══ Input records ══

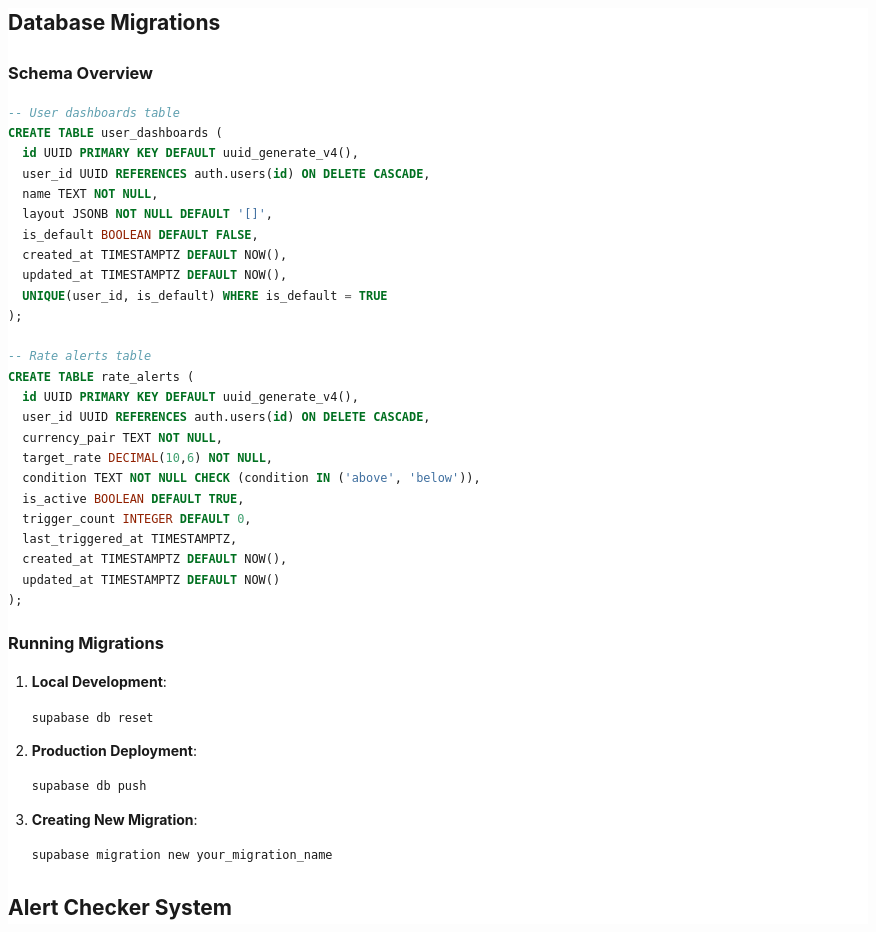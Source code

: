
 ```typescript
```

## Database Migrations

### Schema Overview

```sql
-- User dashboards table
CREATE TABLE user_dashboards (
  id UUID PRIMARY KEY DEFAULT uuid_generate_v4(),
  user_id UUID REFERENCES auth.users(id) ON DELETE CASCADE,
  name TEXT NOT NULL,
  layout JSONB NOT NULL DEFAULT '[]',
  is_default BOOLEAN DEFAULT FALSE,
  created_at TIMESTAMPTZ DEFAULT NOW(),
  updated_at TIMESTAMPTZ DEFAULT NOW(),
  UNIQUE(user_id, is_default) WHERE is_default = TRUE
);

-- Rate alerts table
CREATE TABLE rate_alerts (
  id UUID PRIMARY KEY DEFAULT uuid_generate_v4(),
  user_id UUID REFERENCES auth.users(id) ON DELETE CASCADE,
  currency_pair TEXT NOT NULL,
  target_rate DECIMAL(10,6) NOT NULL,
  condition TEXT NOT NULL CHECK (condition IN ('above', 'below')),
  is_active BOOLEAN DEFAULT TRUE,
  trigger_count INTEGER DEFAULT 0,
  last_triggered_at TIMESTAMPTZ,
  created_at TIMESTAMPTZ DEFAULT NOW(),
  updated_at TIMESTAMPTZ DEFAULT NOW()
);
```

### Running Migrations

1. **Local Development**:
   ```bash
   supabase db reset
   ```

2. **Production Deployment**:
   ```bash
   supabase db push
   ```

3. **Creating New Migration**:
   ```bash
   supabase migration new your_migration_name
   ```

## Alert Checker System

═══

> **Work required**
A single number is required: the count of lines in the records that include the string "Migrations".

> **Written response**
2